Dear Tom –
With the recent warm weather we planted peppers in early May but had a scare last week when the temperature dropped to near freezing for one night in a period that had been very warm. I was told our last frost date is May 15. What does that date really mean and when should I set out my peppers?
— Sam in Meadow Fork
Dear Sam –
Our strategy on planting tender summer crops is to keep them protected in the propagation greenhouse until the soil temperature warms enough for them to start actively growing. That approach not only produces healthier plants but often avoids the temptation to plant before the last frost occurs.
When to plant is very site-specific and changes each year. Our farm is just outside Asheville but our temperatures are often ten degrees lower than those in the city or at the airport. We are on the north slope of a mountain and cold air drains across us on clear nights. Last year (2012) was exceptionally warm and sunny in the spring. We planted squash outside in April and were harvesting a few weeks later. This spring has been cool and wet. Even lettuce and brassicas lagged for weeks this year. So the answer on planting date varies not only from place to place but also from year to year.

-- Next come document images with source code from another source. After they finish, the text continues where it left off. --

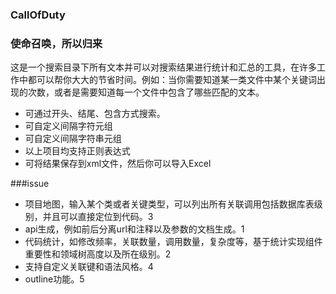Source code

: ### CallOfDuty
### 使命召唤，所以归来

这是一个搜索目录下所有文本并可以对搜索结果进行统计和汇总的工具，在许多工作中都可以帮你大大的节省时间。例如：当你需要知道某一类文件中某个关键词出现的次数，或者是需要知道每一个文件中包含了哪些匹配的文本。
- 可通过开头、结尾、包含方式搜索。
- 可自定义间隔字符元组
- 可自定义间隔字符串元组
- 以上项目均支持正则表达式
- 可将结果保存到xml文件，然后你可以导入Excel


###issue
- 项目地图，输入某个类或者关键类型，可以列出所有关联调用包括数据库表级别，并且可以直接定位到代码。3
- api生成，例如前后分离url和注释以及参数的文档生成。1
- 代码统计，如修改频率，关联数量，调用数量，复杂度等，基于统计实现组件重要性和领域树高度以及所在级别。2
- 支持自定义关联键和语法风格。4
- outline功能。5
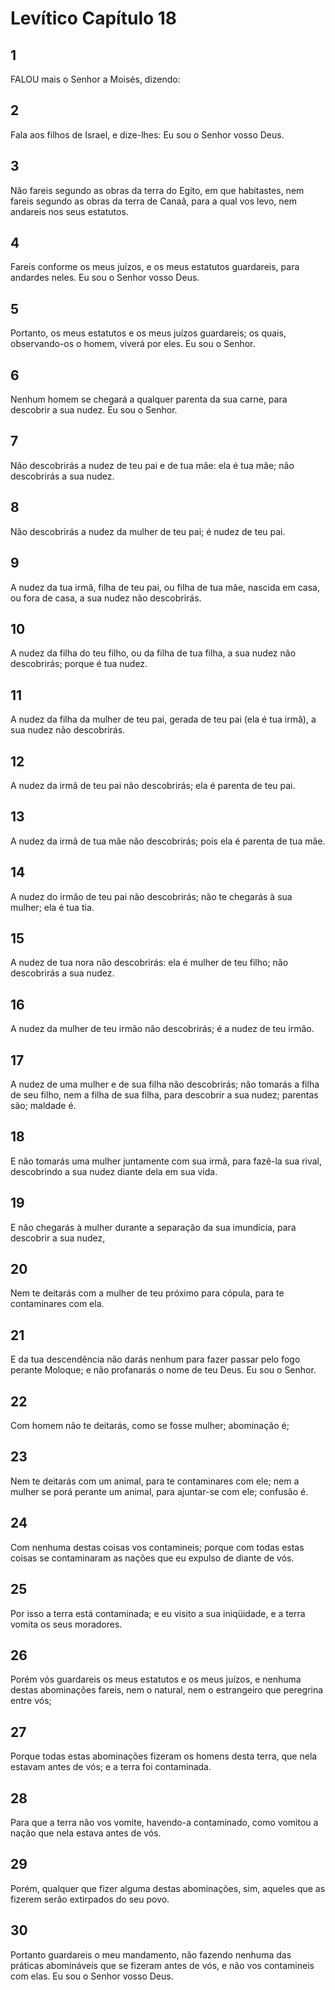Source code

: # Levítico Capítulo 18

## 1
FALOU mais o Senhor a Moisés, dizendo:

## 2
Fala aos filhos de Israel, e dize-lhes: Eu sou o Senhor vosso Deus.

## 3
Não fareis segundo as obras da terra do Egito, em que habitastes, nem fareis segundo as obras da terra de Canaã, para a qual vos levo, nem andareis nos seus estatutos.

## 4
Fareis conforme os meus juízos, e os meus estatutos guardareis, para andardes neles. Eu sou o Senhor vosso Deus.

## 5
Portanto, os meus estatutos e os meus juízos guardareis; os quais, observando-os o homem, viverá por eles. Eu sou o Senhor.

## 6
Nenhum homem se chegará a qualquer parenta da sua carne, para descobrir a sua nudez. Eu sou o Senhor.

## 7
Não descobrirás a nudez de teu pai e de tua mãe: ela é tua mãe; não descobrirás a sua nudez.

## 8
Não descobrirás a nudez da mulher de teu pai; é nudez de teu pai.

## 9
A nudez da tua irmã, filha de teu pai, ou filha de tua mãe, nascida em casa, ou fora de casa, a sua nudez não descobrirás.

## 10
A nudez da filha do teu filho, ou da filha de tua filha, a sua nudez não descobrirás; porque é tua nudez.

## 11
A nudez da filha da mulher de teu pai, gerada de teu pai (ela é tua irmã), a sua nudez não descobrirás.

## 12
A nudez da irmã de teu pai não descobrirás; ela é parenta de teu pai.

## 13
A nudez da irmã de tua mãe não descobrirás; pois ela é parenta de tua mãe.

## 14
A nudez do irmão de teu pai não descobrirás; não te chegarás à sua mulher; ela é tua tia.

## 15
A nudez de tua nora não descobrirás: ela é mulher de teu filho; não descobrirás a sua nudez.

## 16
A nudez da mulher de teu irmão não descobrirás; é a nudez de teu irmão.

## 17
A nudez de uma mulher e de sua filha não descobrirás; não tomarás a filha de seu filho, nem a filha de sua filha, para descobrir a sua nudez; parentas são; maldade é.

## 18
E não tomarás uma mulher juntamente com sua irmã, para fazê-la sua rival, descobrindo a sua nudez diante dela em sua vida.

## 19
E não chegarás à mulher durante a separação da sua imundícia, para descobrir a sua nudez,

## 20
Nem te deitarás com a mulher de teu próximo para cópula, para te contaminares com ela.

## 21
E da tua descendência não darás nenhum para fazer passar pelo fogo perante Moloque; e não profanarás o nome de teu Deus. Eu sou o Senhor.

## 22
Com homem não te deitarás, como se fosse mulher; abominação é;

## 23
Nem te deitarás com um animal, para te contaminares com ele; nem a mulher se porá perante um animal, para ajuntar-se com ele; confusão é.

## 24
Com nenhuma destas coisas vos contamineis; porque com todas estas coisas se contaminaram as nações que eu expulso de diante de vós.

## 25
Por isso a terra está contaminada; e eu visito a sua iniqüidade, e a terra vomita os seus moradores.

## 26
Porém vós guardareis os meus estatutos e os meus juízos, e nenhuma destas abominações fareis, nem o natural, nem o estrangeiro que peregrina entre vós;

## 27
Porque todas estas abominações fizeram os homens desta terra, que nela estavam antes de vós; e a terra foi contaminada.

## 28
Para que a terra não vos vomite, havendo-a contaminado, como vomitou a nação que nela estava antes de vós.

## 29
Porém, qualquer que fizer alguma destas abominações, sim, aqueles que as fizerem serão extirpados do seu povo.

## 30
Portanto guardareis o meu mandamento, não fazendo nenhuma das práticas abomináveis que se fizeram antes de vós, e não vos contamineis com elas. Eu sou o Senhor vosso Deus.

Here is a systematic process to consider.
- Prepare fields as soil moisture allows in April.
- Warm the soil when you can by using raised beds, plastic mulch, or landscape fabric.

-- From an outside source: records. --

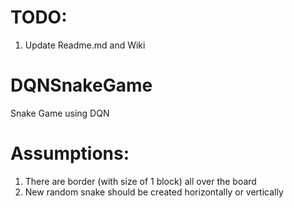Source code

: # TODO:
1. Update Readme.md and Wiki

# DQNSnakeGame
Snake Game using DQN

# Assumptions:
1. There are border (with size of 1 block) all over the board
2. New random snake should be created horizontally or vertically
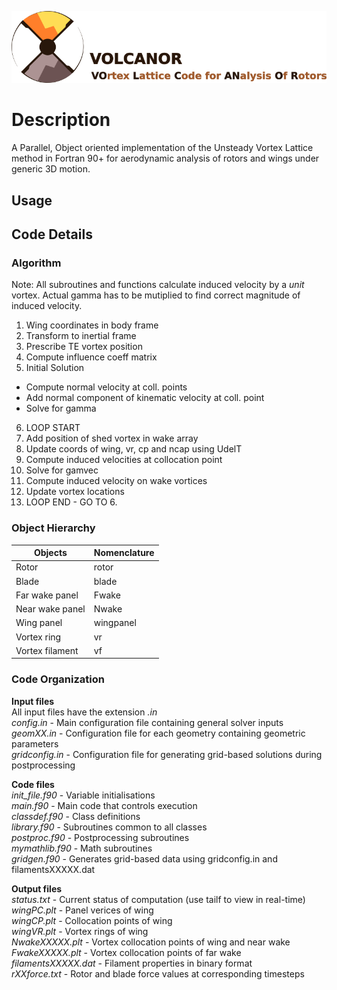![VOLCANOR](logo/VOLCANOR.png)

# Description
A Parallel, Object oriented implementation of the Unsteady Vortex Lattice method in 
Fortran 90+ for aerodynamic analysis of rotors and wings under generic 3D motion.

## Usage

## Code Details 
### Algorithm
Note: All subroutines and functions calculate induced velocity by a *unit* vortex. 
Actual gamma has to be mutiplied to find correct magnitude of induced velocity.
1. Wing coordinates in body frame
2. Transform to inertial frame
3. Prescribe TE vortex position
4. Compute influence coeff matrix
5. Initial Solution
  * Compute normal velocity at coll. points
  * Add normal component of kinematic velocity at coll. point
  * Solve for gamma
6. LOOP START
7. Add position of shed vortex in wake array
8. Update coords of wing, vr, cp and ncap using UdelT
9. Compute induced velocities at collocation point
10. Solve for gamvec
11. Compute induced velocity on wake vortices
12. Update vortex locations
13. LOOP END - GO TO 6.

### Object Hierarchy 

Objects | Nomenclature  
--- | --- 
Rotor  | rotor  
Blade  | blade     
Far wake panel        | Fwake  
Near wake panel       | Nwake    
Wing panel       | wingpanel    
Vortex ring      | vr    
Vortex filament  | vf    

### Code Organization

**Input files**  
All input files have the extension _.in_    
_config.in_  -  Main configuration file containing general solver inputs  
_geomXX.in_  -  Configuration file for each geometry containing geometric parameters  
_gridconfig.in_  -  Configuration file for generating grid-based solutions during postprocessing  

**Code files**  
_init_file.f90_  -  Variable initialisations  
_main.f90_  -  Main code that controls execution  
_classdef.f90_  -  Class definitions  
_library.f90_  -  Subroutines common to all classes  
_postproc.f90_  -  Postprocessing subroutines  
_mymathlib.f90_  -  Math subroutines  
_gridgen.f90_  -  Generates grid-based data using gridconfig.in and filamentsXXXXX.dat  

**Output files**  
_status.txt_  -  Current status of computation (use tailf to view in real-time)
_wingPC.plt_  -  Panel verices of wing  
_wingCP.plt_  -  Collocation points of wing  
_wingVR.plt_  -  Vortex rings of wing  
_NwakeXXXXX.plt_  -  Vortex collocation points of wing and near wake  
_FwakeXXXXX.plt_  -  Vortex collocation points of far wake   
_filamentsXXXXX.dat_  -  Filament properties in binary format  
_rXXforce.txt_  -  Rotor and blade force values at corresponding timesteps  
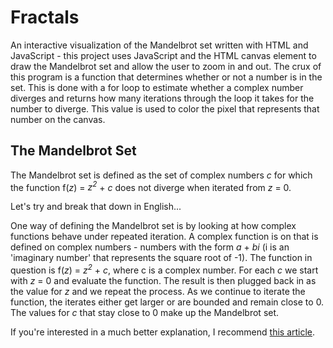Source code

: # Fractals
An interactive visualization of the Mandelbrot set written with HTML and JavaScript - this project uses JavaScript and the HTML canvas element to draw the Mandelbrot set and allow the user to zoom in and out. The crux of this program is a function that determines whether or not a number is in the set. This is done with a for loop to estimate whether a complex number diverges and returns how many iterations through the loop it takes for the number to diverge. This value is used to color the pixel that represents that number on the canvas.

## The Mandelbrot Set
The Mandelbrot set is  defined as the set of complex numbers *c* for which the function f(*z*) = *z<sup>2</sup>* + *c* does not diverge when iterated from *z* = 0.

Let's try and break that down in English...

One way of defining the Mandelbrot set is by looking at how complex functions behave under repeated iteration. A complex function is on that is defined on complex numbers - numbers with the form *a* + *bi* (i is an 'imaginary number' that represents the square root of -1). The function in question is f(*z*) = *z<sup>2</sup>* + *c*, where c is a complex number. For each *c* we start with *z* = 0 and evaluate the function. The result is then plugged back in as the value for *z* and we repeat the process. As we continue to iterate the function, the iterates either get larger or are bounded and remain close to 0. The values for *c* that stay close to 0 make up the Mandelbrot set.

If you're interested in a much better explanation, I recommend [this article](https://blogs.scientificamerican.com/roots-of-unity/a-few-of-my-favorite-spaces-the-mandelbrot-set/).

- Monitor soil temperature and resist planting before it reaches the minimum for your crop.
- Keep your transplants in warm conditions (both soil and foliage temperature) until transplanting.

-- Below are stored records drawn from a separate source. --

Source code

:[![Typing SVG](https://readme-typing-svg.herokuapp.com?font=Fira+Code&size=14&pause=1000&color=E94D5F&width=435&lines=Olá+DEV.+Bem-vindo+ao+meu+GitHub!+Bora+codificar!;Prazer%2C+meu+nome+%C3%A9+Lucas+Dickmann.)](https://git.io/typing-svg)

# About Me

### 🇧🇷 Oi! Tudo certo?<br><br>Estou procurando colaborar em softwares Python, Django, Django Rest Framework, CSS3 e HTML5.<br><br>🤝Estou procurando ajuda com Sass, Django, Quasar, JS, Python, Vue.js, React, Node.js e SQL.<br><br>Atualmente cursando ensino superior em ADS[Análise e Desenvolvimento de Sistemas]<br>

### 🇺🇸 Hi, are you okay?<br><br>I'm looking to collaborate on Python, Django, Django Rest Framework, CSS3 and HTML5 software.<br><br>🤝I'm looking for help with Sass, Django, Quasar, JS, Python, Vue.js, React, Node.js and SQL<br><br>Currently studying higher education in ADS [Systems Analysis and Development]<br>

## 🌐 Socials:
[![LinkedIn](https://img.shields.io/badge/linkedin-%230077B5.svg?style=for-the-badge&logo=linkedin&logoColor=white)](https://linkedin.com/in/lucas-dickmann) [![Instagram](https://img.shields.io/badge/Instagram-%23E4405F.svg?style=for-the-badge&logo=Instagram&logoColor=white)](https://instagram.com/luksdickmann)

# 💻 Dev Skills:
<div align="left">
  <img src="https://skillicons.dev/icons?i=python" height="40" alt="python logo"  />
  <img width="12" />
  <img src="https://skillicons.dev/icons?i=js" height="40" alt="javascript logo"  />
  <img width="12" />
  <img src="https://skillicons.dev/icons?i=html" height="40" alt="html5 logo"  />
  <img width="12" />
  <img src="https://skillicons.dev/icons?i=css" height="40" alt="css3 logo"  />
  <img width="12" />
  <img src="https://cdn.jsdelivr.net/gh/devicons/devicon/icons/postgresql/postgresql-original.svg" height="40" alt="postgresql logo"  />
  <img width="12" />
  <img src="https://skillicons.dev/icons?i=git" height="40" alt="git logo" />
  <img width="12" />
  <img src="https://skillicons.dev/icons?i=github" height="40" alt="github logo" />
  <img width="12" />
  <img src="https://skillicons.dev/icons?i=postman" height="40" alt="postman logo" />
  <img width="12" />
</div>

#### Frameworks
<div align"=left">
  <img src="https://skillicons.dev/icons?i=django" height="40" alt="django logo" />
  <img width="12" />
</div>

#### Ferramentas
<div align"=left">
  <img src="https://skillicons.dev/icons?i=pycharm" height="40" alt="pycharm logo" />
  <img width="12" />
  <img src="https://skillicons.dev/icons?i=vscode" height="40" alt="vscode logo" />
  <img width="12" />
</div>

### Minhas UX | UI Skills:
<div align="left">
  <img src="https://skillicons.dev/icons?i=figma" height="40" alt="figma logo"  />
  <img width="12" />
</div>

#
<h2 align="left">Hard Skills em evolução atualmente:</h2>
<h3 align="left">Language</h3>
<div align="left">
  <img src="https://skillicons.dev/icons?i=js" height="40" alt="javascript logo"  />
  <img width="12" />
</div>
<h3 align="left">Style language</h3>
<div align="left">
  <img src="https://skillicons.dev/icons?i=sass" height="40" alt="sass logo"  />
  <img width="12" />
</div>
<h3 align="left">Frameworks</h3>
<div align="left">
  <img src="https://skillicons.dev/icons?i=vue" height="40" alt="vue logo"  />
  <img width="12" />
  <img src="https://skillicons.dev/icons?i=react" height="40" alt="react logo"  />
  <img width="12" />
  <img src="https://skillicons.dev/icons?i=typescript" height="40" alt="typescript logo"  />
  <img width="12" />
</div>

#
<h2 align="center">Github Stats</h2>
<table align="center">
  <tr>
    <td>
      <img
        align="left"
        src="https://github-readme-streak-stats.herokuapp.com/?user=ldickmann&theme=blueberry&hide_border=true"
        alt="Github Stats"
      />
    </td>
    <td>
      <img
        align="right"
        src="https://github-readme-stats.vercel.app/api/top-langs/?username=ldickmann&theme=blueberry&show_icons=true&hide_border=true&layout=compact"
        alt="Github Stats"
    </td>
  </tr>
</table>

- When the soil is warm enough, check the ten day forecast for daily minimums.
- Double check using the NOAA long term prediction for the next month.
- Plant when both the soil is warm and danger of frost is past.
Deep in the soil, 55 degrees F is typical all year around but soil temperature cycles widely near the surface. We need to determine the temperature that roots will be experiencing once the transplants are planted. Four inches deep is often used but it really depends on how large your transplants are and how deep you intend to plant them. Knotts Vegetable Growers Handbook has a table with minimum (60F for peppers) and optimum (85F for peppers) soil temperatures. For comparison, the minimum soil temperature for lettuce is 35 and the optimum is 75.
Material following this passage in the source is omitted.